Exercise aim: Report all lines in the records that hold the string "Criticality".
Start of The records
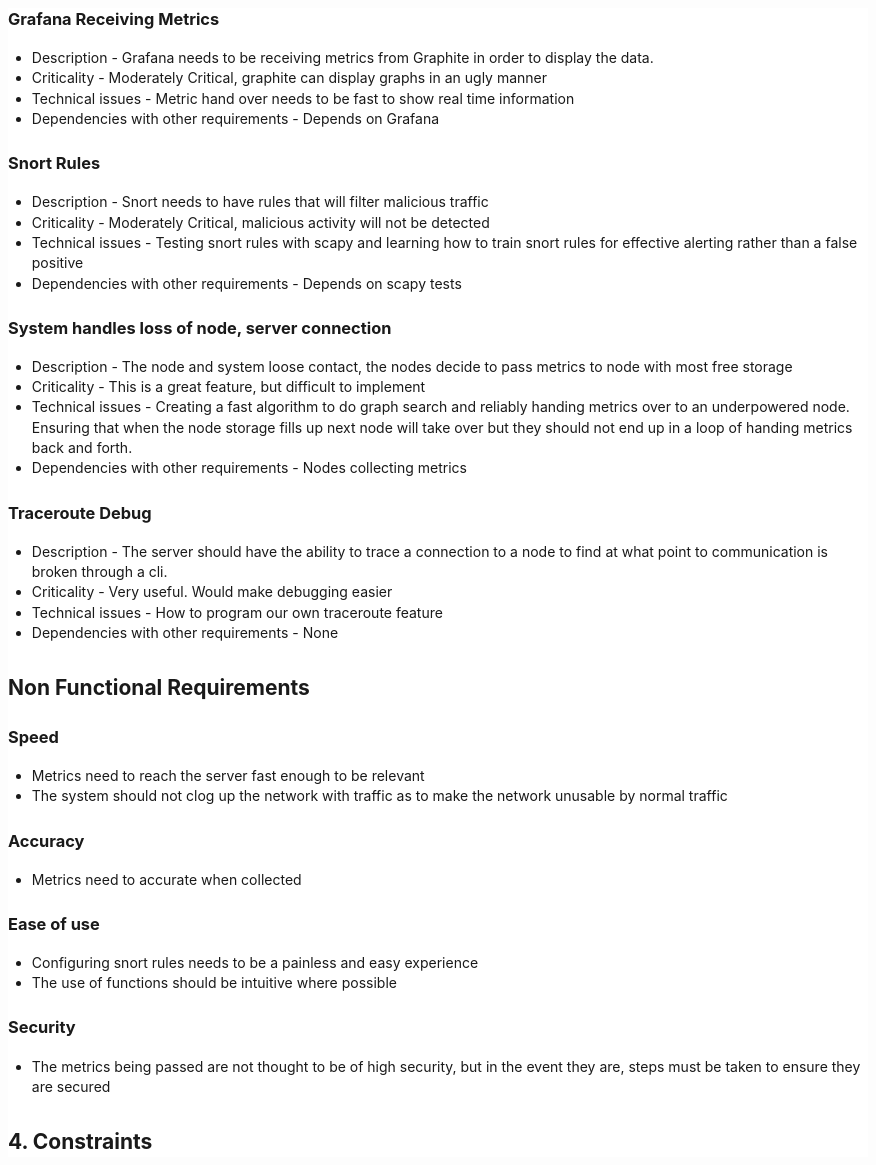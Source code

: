 ### Grafana Receiving Metrics
* Description - Grafana needs to be receiving metrics from Graphite in order to display the data. 
* Criticality - Moderately Critical, graphite can display graphs in an ugly manner
* Technical issues - Metric hand over needs to be fast to show real time information
* Dependencies with other requirements - Depends on Grafana

### Snort Rules
* Description - Snort needs to have rules that will filter malicious traffic
* Criticality - Moderately Critical, malicious activity will not be detected
* Technical issues - Testing snort rules with scapy and learning how to train snort rules for effective alerting rather than a false positive
* Dependencies with other requirements - Depends on scapy tests

### System handles loss of node, server connection
* Description - The node and system loose contact, the nodes decide to pass metrics to node with most free storage
* Criticality - This is a great feature, but difficult to implement
* Technical issues - Creating a fast algorithm to do graph search and reliably handing metrics over to an underpowered node. Ensuring that when the node storage fills up next node will take over but they should not end up in a loop of handing metrics back and forth.
* Dependencies with other requirements - Nodes collecting metrics

### Traceroute Debug
* Description - The server should have the ability to trace a connection to a node to find at what point to communication is broken through a cli.
* Criticality - Very useful. Would make debugging easier
* Technical issues - How to program our own traceroute feature
* Dependencies with other requirements - None

## Non Functional Requirements

### Speed
* Metrics need to reach the server fast enough to be relevant
* The system should not clog up the network with traffic as to make the network unusable by normal traffic

### Accuracy
* Metrics need to accurate when collected

### Ease of use
* Configuring snort rules needs to be a painless and easy experience
* The use of functions should be intuitive where possible

### Security
* The metrics being passed are not thought to be of high security, but in the event they are, steps must be taken to ensure they are secured

## 4. Constraints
End of The records
Answer to this problem:
* Criticality - Moderately Critical, graphite can display graphs in an ugly manner
* Criticality - Moderately Critical, malicious activity will not be detected
* Criticality - This is a great feature, but difficult to implement
* Criticality - Very useful. Would make debugging easier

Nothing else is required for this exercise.